[[ RECORD EXTRACTS open ]]

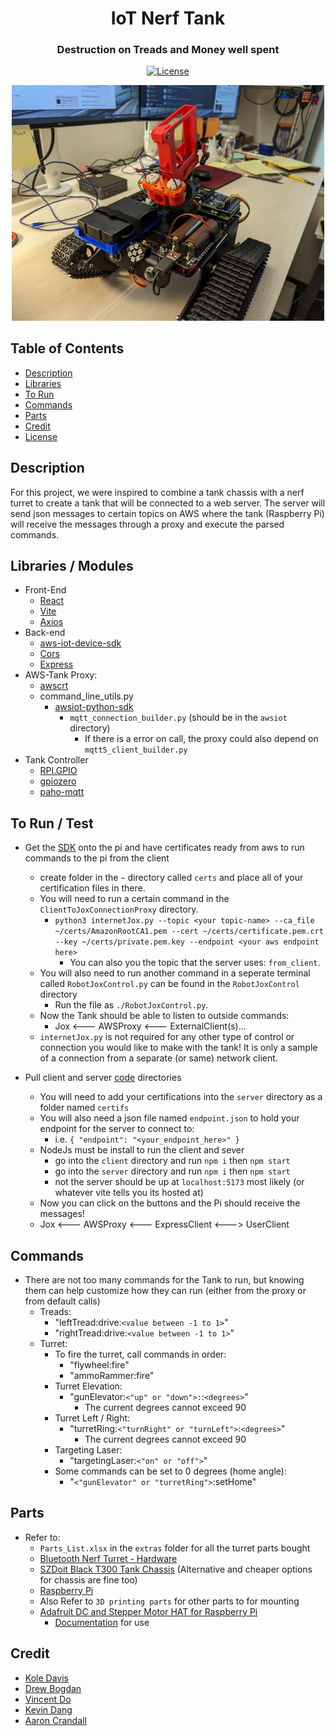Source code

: <div align="center">
    <h1>IoT Nerf Tank</h1>
    <h3>Destruction on Treads and Money well spent</h3>
    <p><a href="#"></a><a href="https://opensource.org/license/mit"><img alt="License" src="https://img.shields.io/badge/License-MIT-darkgreen.svg" /></a>
    <p><img alt="tank" src="media/PXL_20230328_231253825.jpg" width="500px" /></p>
</div>

## Table of Contents
* [Description](#description)
* [Libraries](#libraries--modules)
* [To Run](#to-run--test)
* [Commands](#commands)
* [Parts](#parts)
* [Credit](#credit)
* [License](#license)

## Description
For this project, we were inspired to combine a tank chassis with a nerf turret to create a tank that will be connected to a web server. The server will send json messages to certain topics on AWS where the tank (Raspberry Pi) will receive the messages through a proxy and execute the parsed commands.

## Libraries / Modules
* Front-End
    * [React](https://react.dev/)
    * [Vite](https://vitejs.dev/)
    * [Axios](https://axios-http.com/docs/intro)
* Back-end
    * [aws-iot-device-sdk](https://github.com/aws/aws-iot-device-sdk-js)
    * [Cors](https://developer.mozilla.org/en-US/docs/Web/HTTP/CORS)
    * [Express](http://expressjs.com/en/starter/installing.html)
* AWS-Tank Proxy:
    * [awscrt](https://pypi.org/project/awscrt/)
    * command_line_utils.py
        * [awsiot-python-sdk](https://github.com/aws/aws-iot-device-sdk-python-v2)
            * `mqtt_connection_builder.py` (should be in the `awsiot` directory)
                * If there is a error on call, the proxy could also depend on `mqtt5_client_builder.py`
* Tank Controller
    * [RPI.GPIO](https://pypi.org/project/RPi.GPIO/)
    * [gpiozero](https://pypi.org/project/gpiozero/)
    * [paho-mqtt](https://pypi.org/project/paho-mqtt/)

## To Run / Test
* Get the [SDK](https://github.com/aws/aws-iot-device-sdk-python) onto the pi and have certificates ready from aws to run commands to the pi from the client
    * create folder in the `~` directory called `certs` and place all of your certification files in there.
    * You will need to run a certain command in the `ClientToJoxConnectionProxy` directory.
        * `python3 internetJox.py --topic <your topic-name> --ca_file ~/certs/AmazonRootCA1.pem --cert ~/certs/certificate.pem.crt --key ~/certs/private.pem.key --endpoint <your aws endpoint here>`
            * You can also you the topic that the server uses: `from_client`.
    * You will also need to run another command in a seperate terminal called `RobotJoxControl.py` can be found in the `RobotJoxControl` directory
        * Run the file as `./RobotJoxControl.py`.
    * Now the Tank should be able to listen to outside commands:
        * Jox <--- AWSProxy <--- ExternalClient(s)...
    * `internetJox.py` is not required for any other type of control or connection you would like to make with the tank! It is only a sample of a connection from a separate (or same) network client.

    
* Pull client and server [code](https://github.com/kevinthedang/IoT-nerf-tank) directories
    * You will need to add your certifications into the `server` directory as a folder named `certifs`
    * You will also need a json file named `endpoint.json` to hold your endpoint for the server to connect to:
        * i.e. `{ "endpoint": "<your_endpoint_here>" }`
    * NodeJs must be install to run the client and sever
        * go into the `client` directory and run `npm i` then `npm start`
        * go into the `server` directory and run `npm i` then `npm start`
        * not the server should be up at `localhost:5173` most likely (or whatever vite tells you its hosted at)
    * Now you can click on the buttons and the Pi should receive the messages!
    * Jox <--- AWSProxy <--- ExpressClient <---> UserClient

## Commands
* There are not too many commands for the Tank to run, but knowing them can help customize how they can run (either from the proxy or from default calls)
    * Treads:
        * "leftTread:drive:`<value between -1 to 1>`"
        * "rightTread:drive:`<value between -1 to 1>`"
    * Turret: 
        * To fire the turret, call commands in order:
            * "flywheel:fire"
            * "ammoRammer:fire"
        * Turret Elevation:
            * "gunElevator:`<"up" or "down">:`:`<degrees>`"
                * The current degrees cannot exceed 90
        * Turret Left / Right:
            * "turretRing:`<"turnRight" or "turnLeft">`:`<degrees>`"
                * The current degrees cannot exceed 90
        * Targeting Laser:
            * "targetingLaser:`<"on" or "off">`"
        * Some commands can be set to 0 degrees (home angle):
            * "`<"gunElevator" or "turretRing">`:setHome"


## Parts
* Refer to: 
    * `Parts_List.xlsx` in the `extras` folder for all the turret parts bought
    * [Bluetooth Nerf Turret - Hardware](https://www.littlefrenchkev.com/bluetooth-nerf-turret/#comp-k1tpv8jv)
    * [SZDoit Black T300 Tank Chassis](https://www.amazon.com/SZDoit-Raspberry-Learning-Caterpillar-Platform/dp/B08HRTZNHW/ref=sr_1_1?crid=G1VU0HSPKZJ4&keywords=tank+chassis+SZDoit+Black+T300+Robot+tracked+car+for+Arduino%2FRaspberry+pi&qid=1676065310&refinements=p_n_availability%3A2661601011&rnid=2661599011&s=toys-and-games&sprefix=tank+chassis+szdoit+black+t300+robot+tracked+car+for+arduino%2Fraspberry+p%2Ctoys-and-games%2C113&sr=1-1) (Alternative and cheaper options for chassis are fine too)
    * [Raspberry Pi](https://www.adafruit.com/product/4296)
    * Also Refer to `3D printing parts` for other parts to for mounting
    * [Adafruit DC and Stepper Motor HAT for Raspberry Pi](https://www.adafruit.com/product/2348)
        * [Documentation](https://learn.adafruit.com/adafruit-dc-and-stepper-motor-hat-for-raspberry-pi/using-dc-motors) for use

## Credit
* [Kole Davis](https://github.com/Kole0518)
* [Drew Bogdan](https://github.com/DrewBogdan)
* [Vincent Do](https://github.com/VinnyVinVince)
* [Kevin Dang](https://github.com/kevinthedang)
* [Aaron Crandall](https://github.com/acrandal)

[[ RECORD EXTRACTS closed ]]

• ACTIVITY: Output every entry exactly. Pictures stay out.

• SOLUTION:
Source code

: <div align="center">
    <h1>IoT Nerf Tank</h1>
    <h3>Destruction on Treads and Money well spent</h3>
    <p><a href="#"></a><a href="https://opensource.org/license/mit"><img alt="License" src="https://img.shields.io/badge/License-MIT-darkgreen.svg" /></a>
    <p><img alt="tank" src="media/PXL_20230328_231253825.jpg" width="500px" /></p>
</div>

## Table of Contents
* [Description](#description)
* [Libraries](#libraries--modules)
* [To Run](#to-run--test)
* [Commands](#commands)
* [Parts](#parts)
* [Credit](#credit)
* [License](#license)

## Description
For this project, we were inspired to combine a tank chassis with a nerf turret to create a tank that will be connected to a web server. The server will send json messages to certain topics on AWS where the tank (Raspberry Pi) will receive the messages through a proxy and execute the parsed commands.

## Libraries / Modules
* Front-End
    * [React](https://react.dev/)
    * [Vite](https://vitejs.dev/)
    * [Axios](https://axios-http.com/docs/intro)
* Back-end
    * [aws-iot-device-sdk](https://github.com/aws/aws-iot-device-sdk-js)
    * [Cors](https://developer.mozilla.org/en-US/docs/Web/HTTP/CORS)
    * [Express](http://expressjs.com/en/starter/installing.html)
* AWS-Tank Proxy:
    * [awscrt](https://pypi.org/project/awscrt/)
    * command_line_utils.py
        * [awsiot-python-sdk](https://github.com/aws/aws-iot-device-sdk-python-v2)
            * `mqtt_connection_builder.py` (should be in the `awsiot` directory)
                * If there is a error on call, the proxy could also depend on `mqtt5_client_builder.py`
* Tank Controller
    * [RPI.GPIO](https://pypi.org/project/RPi.GPIO/)
    * [gpiozero](https://pypi.org/project/gpiozero/)
    * [paho-mqtt](https://pypi.org/project/paho-mqtt/)

## To Run / Test
* Get the [SDK](https://github.com/aws/aws-iot-device-sdk-python) onto the pi and have certificates ready from aws to run commands to the pi from the client
    * create folder in the `~` directory called `certs` and place all of your certification files in there.
    * You will need to run a certain command in the `ClientToJoxConnectionProxy` directory.
        * `python3 internetJox.py --topic <your topic-name> --ca_file ~/certs/AmazonRootCA1.pem --cert ~/certs/certificate.pem.crt --key ~/certs/private.pem.key --endpoint <your aws endpoint here>`
            * You can also you the topic that the server uses: `from_client`.
    * You will also need to run another command in a seperate terminal called `RobotJoxControl.py` can be found in the `RobotJoxControl` directory
        * Run the file as `./RobotJoxControl.py`.
    * Now the Tank should be able to listen to outside commands:
        * Jox <--- AWSProxy <--- ExternalClient(s)...
    * `internetJox.py` is not required for any other type of control or connection you would like to make with the tank! It is only a sample of a connection from a separate (or same) network client.

    
* Pull client and server [code](https://github.com/kevinthedang/IoT-nerf-tank) directories
    * You will need to add your certifications into the `server` directory as a folder named `certifs`
    * You will also need a json file named `endpoint.json` to hold your endpoint for the server to connect to:
        * i.e. `{ "endpoint": "<your_endpoint_here>" }`
    * NodeJs must be install to run the client and sever
        * go into the `client` directory and run `npm i` then `npm start`
        * go into the `server` directory and run `npm i` then `npm start`
        * not the server should be up at `localhost:5173` most likely (or whatever vite tells you its hosted at)
    * Now you can click on the buttons and the Pi should receive the messages!
    * Jox <--- AWSProxy <--- ExpressClient <---> UserClient

## Commands
* There are not too many commands for the Tank to run, but knowing them can help customize how they can run (either from the proxy or from default calls)
    * Treads:
        * "leftTread:drive:`<value between -1 to 1>`"
        * "rightTread:drive:`<value between -1 to 1>`"
    * Turret: 
        * To fire the turret, call commands in order:
            * "flywheel:fire"
            * "ammoRammer:fire"
        * Turret Elevation:
            * "gunElevator:`<"up" or "down">:`:`<degrees>`"
                * The current degrees cannot exceed 90
        * Turret Left / Right:
            * "turretRing:`<"turnRight" or "turnLeft">`:`<degrees>`"
                * The current degrees cannot exceed 90
        * Targeting Laser:
            * "targetingLaser:`<"on" or "off">`"
        * Some commands can be set to 0 degrees (home angle):
            * "`<"gunElevator" or "turretRing">`:setHome"


## Parts
* Refer to: 
    * `Parts_List.xlsx` in the `extras` folder for all the turret parts bought
    * [Bluetooth Nerf Turret - Hardware](https://www.littlefrenchkev.com/bluetooth-nerf-turret/#comp-k1tpv8jv)
    * [SZDoit Black T300 Tank Chassis](https://www.amazon.com/SZDoit-Raspberry-Learning-Caterpillar-Platform/dp/B08HRTZNHW/ref=sr_1_1?crid=G1VU0HSPKZJ4&keywords=tank+chassis+SZDoit+Black+T300+Robot+tracked+car+for+Arduino%2FRaspberry+pi&qid=1676065310&refinements=p_n_availability%3A2661601011&rnid=2661599011&s=toys-and-games&sprefix=tank+chassis+szdoit+black+t300+robot+tracked+car+for+arduino%2Fraspberry+p%2Ctoys-and-games%2C113&sr=1-1) (Alternative and cheaper options for chassis are fine too)
    * [Raspberry Pi](https://www.adafruit.com/product/4296)
    * Also Refer to `3D printing parts` for other parts to for mounting
    * [Adafruit DC and Stepper Motor HAT for Raspberry Pi](https://www.adafruit.com/product/2348)
        * [Documentation](https://learn.adafruit.com/adafruit-dc-and-stepper-motor-hat-for-raspberry-pi/using-dc-motors) for use

## Credit
* [Kole Davis](https://github.com/Kole0518)
* [Drew Bogdan](https://github.com/DrewBogdan)
* [Vincent Do](https://github.com/VinnyVinVince)
* [Kevin Dang](https://github.com/kevinthedang)
* [Aaron Crandall](https://github.com/acrandal)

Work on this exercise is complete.